Charles A. Bouman received a BSEE degree from the University of Pennsylvania in 1981, and a MS degree in electrical engineering from the University of California at Berkeley in 1982. From 1982 to 1985, he was a staff member in the Analog Device Technology Group at MIT, Lincoln Laboratory. In 1987 and 1989, he received MA and PhD degrees in electrical engineering from Princeton University under the support of an IBM graduate fellowship. In 1989, he joined the faculty of Purdue University where he holds the rank of professor with a primary appointment in the School of Electrical and Computer Engineering and a secondary appointment in the Department of Biomedical Engineering. Professor Bouman’s research focuses on the use of statistical image models, multiscale techniques, and fast algorithms in applications including multiscale image segmentation, tomographic image reconstruction, image printing and rendering, and document segmentation and compression. His research has resulted in new methods for image rendering, halftoning, and display that have been widely used in commercial products. He has authored over 39 journal publications, over 100 conference publications, and is an inventor on six issued patents. He has performed research for numerous government and industrial organizations including the National Science Foundation, the US Army, Hewlett-Packard, Xerox, NEC Corporation, Apple Computer, and Eastman Kodak. Professor Bouman is a fellow of the IEEE and a member of the SPIE and IS&T professional societies. He has been an associate editor for the IEEE Transactions on Image Processing and the IEEE Transactions on Pattern Analysis and Machine Intelligence. He has also been the awards chair for the ICIP 1998 organizing committee, co-chair of the SPIE/IS&T conference on Visual Communications and Image Processing 2000 (VCIP), and a member of the IEEE Image and Multidimensional Signal Processing Technical Committee. Currently, he is the vice president of publications and a member of the board of directors for IS&T, and he is the founder and co-chair of the SPIE/IS&T conference on computational imaging.

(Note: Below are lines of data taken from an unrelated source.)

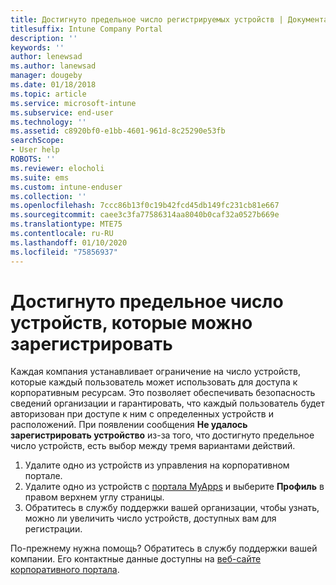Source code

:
 ```yaml
---
title: Достигнуто предельное число регистрируемых устройств | Документация Майкрософт
titlesuffix: Intune Company Portal
description: ''
keywords: ''
author: lenewsad
ms.author: lanewsad
manager: dougeby
ms.date: 01/18/2018
ms.topic: article
ms.service: microsoft-intune
ms.subservice: end-user
ms.technology: ''
ms.assetid: c8920bf0-e1bb-4601-961d-8c25290e53fb
searchScope:
- User help
ROBOTS: ''
ms.reviewer: elocholi
ms.suite: ems
ms.custom: intune-enduser
ms.collection: ''
ms.openlocfilehash: 7ccc86b13f0c19b42fcd45db149fc231cb81e667
ms.sourcegitcommit: caee3c3fa77586314aa8040b0caf32a0527b669e
ms.translationtype: MTE75
ms.contentlocale: ru-RU
ms.lasthandoff: 01/10/2020
ms.locfileid: "75856937"
---
```

# <a name="the-limit-of-devices-you-can-register-has-been-reached"></a>Достигнуто предельное число устройств, которые можно зарегистрировать

Каждая компания устанавливает ограничение на число устройств, которые каждый пользователь может использовать для доступа к корпоративным ресурсам. Это позволяет обеспечивать безопасность сведений организации и гарантировать, что каждый пользователь будет авторизован при доступе к ним с определенных устройств и расположений. При появлении сообщения **Не удалось зарегистрировать устройство** из-за того, что достигнуто предельное число устройств, есть выбор между тремя вариантами действий.

1. Удалите одно из устройств из управления на корпоративном портале. 
2. Удалите одно из устройств с [портала MyApps](https://myapps.microsoft.com) и выберите **Профиль** в правом верхнем углу страницы. 
3. Обратитесь в службу поддержки вашей организации, чтобы узнать, можно ли увеличить число устройств, доступных вам для регистрации.

По-прежнему нужна помощь? Обратитесь в службу поддержки вашей компании. Его контактные данные доступны на [веб-сайте корпоративного портала](https://go.microsoft.com/fwlink/?linkid=2010980).
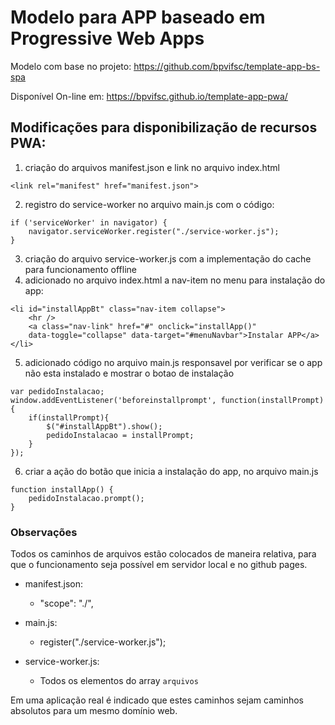 # Modelo para APP baseado em Progressive Web Apps

Modelo com base no projeto: https://github.com/bpvifsc/template-app-bs-spa

Disponível On-line em: https://bpvifsc.github.io/template-app-pwa/

## Modificações para disponibilização de recursos PWA:

1. criação do arquivos manifest.json e link no arquivo index.html
```
<link rel="manifest" href="manifest.json">
```
2. registro do service-worker no arquivo main.js com o código:
```
if ('serviceWorker' in navigator) {  
    navigator.serviceWorker.register("./service-worker.js");
}
```
3. criação do arquivo service-worker.js com a implementação do cache para funcionamento offline
4. adicionado no arquivo index.html a nav-item no menu para instalação do app:
```
<li id="installAppBt" class="nav-item collapse">
    <hr />
    <a class="nav-link" href="#" onclick="installApp()"
    data-toggle="collapse" data-target="#menuNavbar">Instalar APP</a>
</li>
```
5. adicionado código no arquivo main.js responsavel por verificar se o app não esta instalado e mostrar o botao de instalação
```
var pedidoInstalacao;
window.addEventListener('beforeinstallprompt', function(installPrompt) {
    if(installPrompt){
        $("#installAppBt").show();
        pedidoInstalacao = installPrompt;
    }
});
```
6. criar a ação do botão que inicia a instalação do app, no arquivo main.js
```
function installApp() {
    pedidoInstalacao.prompt(); 
}
```

### Observações

Todos os caminhos de arquivos estão colocados de maneira relativa,
para que o funcionamento seja possível em servidor local e no github pages.

* manifest.json:
    * "scope": "./",

* main.js:
    * register("./service-worker.js");

* service-worker.js:
    * Todos os elementos do array ```arquivos```

Em uma aplicação real é indicado que estes caminhos sejam caminhos absolutos 
para um mesmo domínio web.






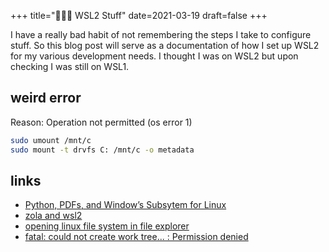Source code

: +++
title="👩🏻‍💻 WSL2 Stuff"
date=2021-03-19
draft=false
+++

I have a really bad habit of not remembering the steps I take to configure stuff. So this blog post will serve as a documentation of how I set up WSL2 for my various development needs. <!-- more --> I thought I was on WSL2 but upon checking I was still on WSL1. 

## weird error
Reason: Operation not permitted (os error 1)
```bash
sudo umount /mnt/c
sudo mount -t drvfs C: /mnt/c -o metadata
```

## links
- [Python, PDFs, and Window’s Subsytem for Linux](https://school.geekwall.in/p/9QG6NstS/)
- [zola and wsl2](https://github.com/getzola/zola/issues/1440)
- [opening linux file system in file explorer](https://www.reddit.com/r/bashonubuntuonwindows/comments/gr6ala/just_installed_wsl_2_where_should_i_save_all_my/)
- [fatal: could not create work tree... : Permission denied](https://stackoverflow.com/questions/16376035/fatal-could-not-create-work-tree-dir-kivy)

Kevin J. Webb is a professor in the School of Electrical and Computer Engineering at Purdue University. He received BEng and MEng degrees from the Royal Melbourne Institute of Technology in 1978 and 1983, respectively, the MSEE from the University of California, Santa Barbara, in 1981, and a PhD from the University of Illinois, Urbana, in 1984. During calendar year 2003 he is a visiting professor at the Massachusetts Institute of Technology.